[[ ENTRIES PROVIDED open ]]

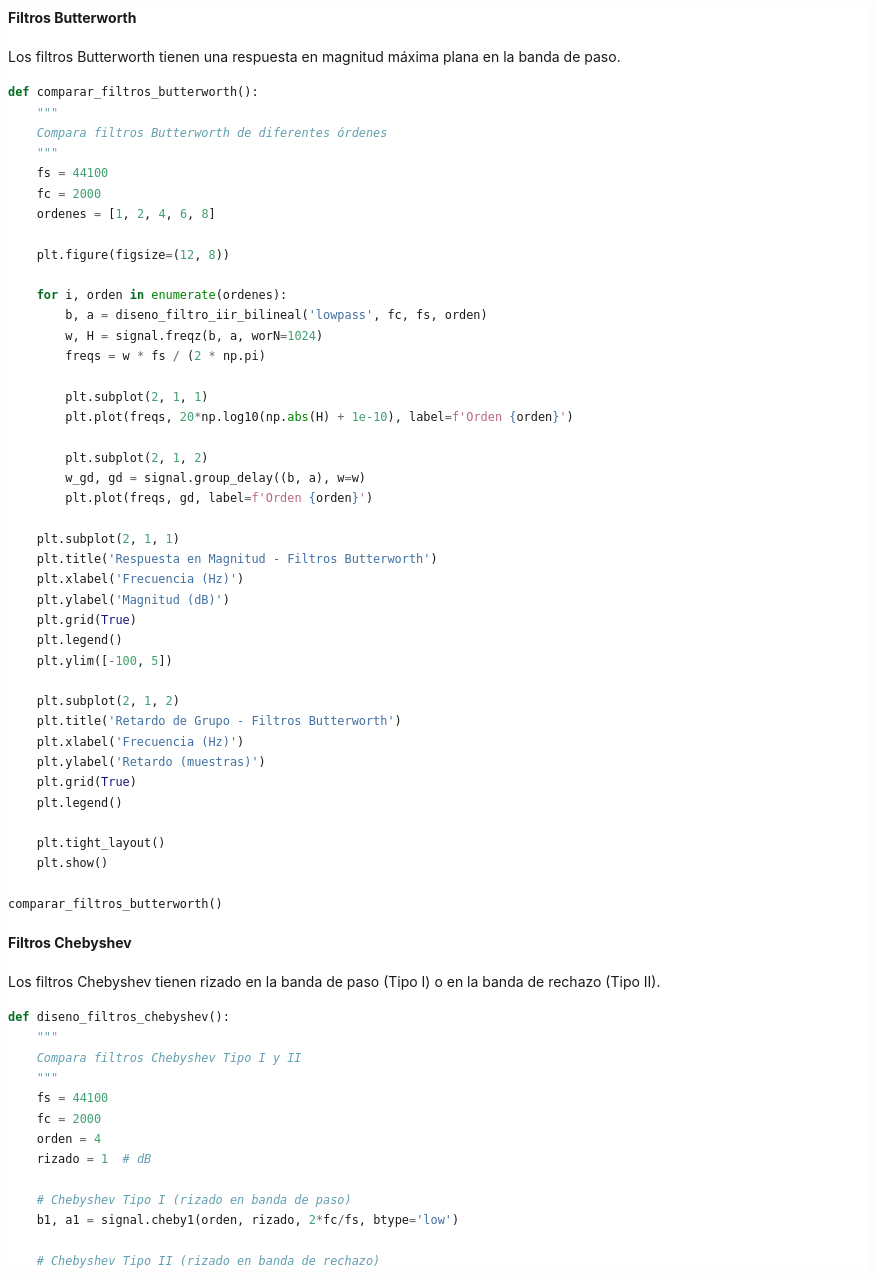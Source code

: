 #### Filtros Butterworth
Los filtros Butterworth tienen una respuesta en magnitud máxima plana en la banda de paso.

```python
def comparar_filtros_butterworth():
    """
    Compara filtros Butterworth de diferentes órdenes
    """
    fs = 44100
    fc = 2000
    ordenes = [1, 2, 4, 6, 8]
    
    plt.figure(figsize=(12, 8))
    
    for i, orden in enumerate(ordenes):
        b, a = diseno_filtro_iir_bilineal('lowpass', fc, fs, orden)
        w, H = signal.freqz(b, a, worN=1024)
        freqs = w * fs / (2 * np.pi)
        
        plt.subplot(2, 1, 1)
        plt.plot(freqs, 20*np.log10(np.abs(H) + 1e-10), label=f'Orden {orden}')
        
        plt.subplot(2, 1, 2)
        w_gd, gd = signal.group_delay((b, a), w=w)
        plt.plot(freqs, gd, label=f'Orden {orden}')
    
    plt.subplot(2, 1, 1)
    plt.title('Respuesta en Magnitud - Filtros Butterworth')
    plt.xlabel('Frecuencia (Hz)')
    plt.ylabel('Magnitud (dB)')
    plt.grid(True)
    plt.legend()
    plt.ylim([-100, 5])
    
    plt.subplot(2, 1, 2)
    plt.title('Retardo de Grupo - Filtros Butterworth')
    plt.xlabel('Frecuencia (Hz)')
    plt.ylabel('Retardo (muestras)')
    plt.grid(True)
    plt.legend()
    
    plt.tight_layout()
    plt.show()

comparar_filtros_butterworth()
```

#### Filtros Chebyshev
Los filtros Chebyshev tienen rizado en la banda de paso (Tipo I) o en la banda de rechazo (Tipo II).

```python
def diseno_filtros_chebyshev():
    """
    Compara filtros Chebyshev Tipo I y II
    """
    fs = 44100
    fc = 2000
    orden = 4
    rizado = 1  # dB
    
    # Chebyshev Tipo I (rizado en banda de paso)
    b1, a1 = signal.cheby1(orden, rizado, 2*fc/fs, btype='low')
    
    # Chebyshev Tipo II (rizado en banda de rechazo)
```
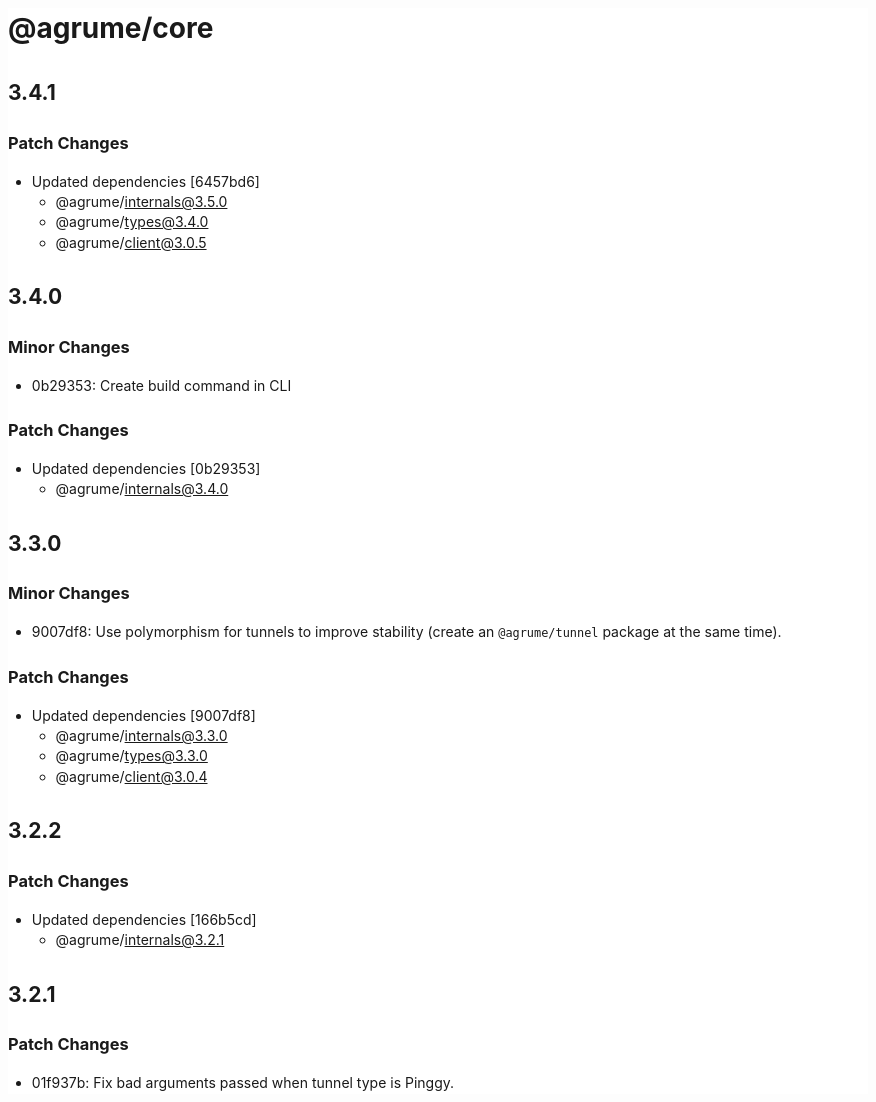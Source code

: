 # @agrume/core

## 3.4.1

### Patch Changes

- Updated dependencies [6457bd6]
  - @agrume/internals@3.5.0
  - @agrume/types@3.4.0
  - @agrume/client@3.0.5

## 3.4.0

### Minor Changes

- 0b29353: Create build command in CLI

### Patch Changes

- Updated dependencies [0b29353]
  - @agrume/internals@3.4.0

## 3.3.0

### Minor Changes

- 9007df8: Use polymorphism for tunnels to improve stability (create an `@agrume/tunnel` package at the same time).

### Patch Changes

- Updated dependencies [9007df8]
  - @agrume/internals@3.3.0
  - @agrume/types@3.3.0
  - @agrume/client@3.0.4

## 3.2.2

### Patch Changes

- Updated dependencies [166b5cd]
  - @agrume/internals@3.2.1

## 3.2.1

### Patch Changes

- 01f937b: Fix bad arguments passed when tunnel type is Pinggy.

[[ ENTRIES PROVIDED closed ]]

» **EXERCISE GOAL**
For this exercise, return the data above exactly and leave every picture out.

» **TASK ANSWER**
Source code

: #### Filtros Butterworth
Los filtros Butterworth tienen una respuesta en magnitud máxima plana en la banda de paso.

```python
def comparar_filtros_butterworth():
    """
    Compara filtros Butterworth de diferentes órdenes
    """
    fs = 44100
    fc = 2000
    ordenes = [1, 2, 4, 6, 8]
    
    plt.figure(figsize=(12, 8))
    
    for i, orden in enumerate(ordenes):
        b, a = diseno_filtro_iir_bilineal('lowpass', fc, fs, orden)
        w, H = signal.freqz(b, a, worN=1024)
        freqs = w * fs / (2 * np.pi)
        
        plt.subplot(2, 1, 1)
        plt.plot(freqs, 20*np.log10(np.abs(H) + 1e-10), label=f'Orden {orden}')
        
        plt.subplot(2, 1, 2)
        w_gd, gd = signal.group_delay((b, a), w=w)
        plt.plot(freqs, gd, label=f'Orden {orden}')
    
    plt.subplot(2, 1, 1)
    plt.title('Respuesta en Magnitud - Filtros Butterworth')
    plt.xlabel('Frecuencia (Hz)')
    plt.ylabel('Magnitud (dB)')
    plt.grid(True)
    plt.legend()
    plt.ylim([-100, 5])
    
    plt.subplot(2, 1, 2)
    plt.title('Retardo de Grupo - Filtros Butterworth')
    plt.xlabel('Frecuencia (Hz)')
    plt.ylabel('Retardo (muestras)')
    plt.grid(True)
    plt.legend()
    
    plt.tight_layout()
    plt.show()

comparar_filtros_butterworth()
```

#### Filtros Chebyshev
Los filtros Chebyshev tienen rizado en la banda de paso (Tipo I) o en la banda de rechazo (Tipo II).

```python
def diseno_filtros_chebyshev():
    """
    Compara filtros Chebyshev Tipo I y II
    """
    fs = 44100
    fc = 2000
    orden = 4
    rizado = 1  # dB
    
    # Chebyshev Tipo I (rizado en banda de paso)
    b1, a1 = signal.cheby1(orden, rizado, 2*fc/fs, btype='low')
    
    # Chebyshev Tipo II (rizado en banda de rechazo)
```
Source code

: # @agrume/core

## 3.4.1

### Patch Changes

- Updated dependencies [6457bd6]
  - @agrume/internals@3.5.0
  - @agrume/types@3.4.0
  - @agrume/client@3.0.5

## 3.4.0

### Minor Changes

- 0b29353: Create build command in CLI

### Patch Changes

- Updated dependencies [0b29353]
  - @agrume/internals@3.4.0

## 3.3.0

### Minor Changes

- 9007df8: Use polymorphism for tunnels to improve stability (create an `@agrume/tunnel` package at the same time).

### Patch Changes

- Updated dependencies [9007df8]
  - @agrume/internals@3.3.0
  - @agrume/types@3.3.0
  - @agrume/client@3.0.4

## 3.2.2

### Patch Changes

- Updated dependencies [166b5cd]
  - @agrume/internals@3.2.1

## 3.2.1

### Patch Changes

- 01f937b: Fix bad arguments passed when tunnel type is Pinggy.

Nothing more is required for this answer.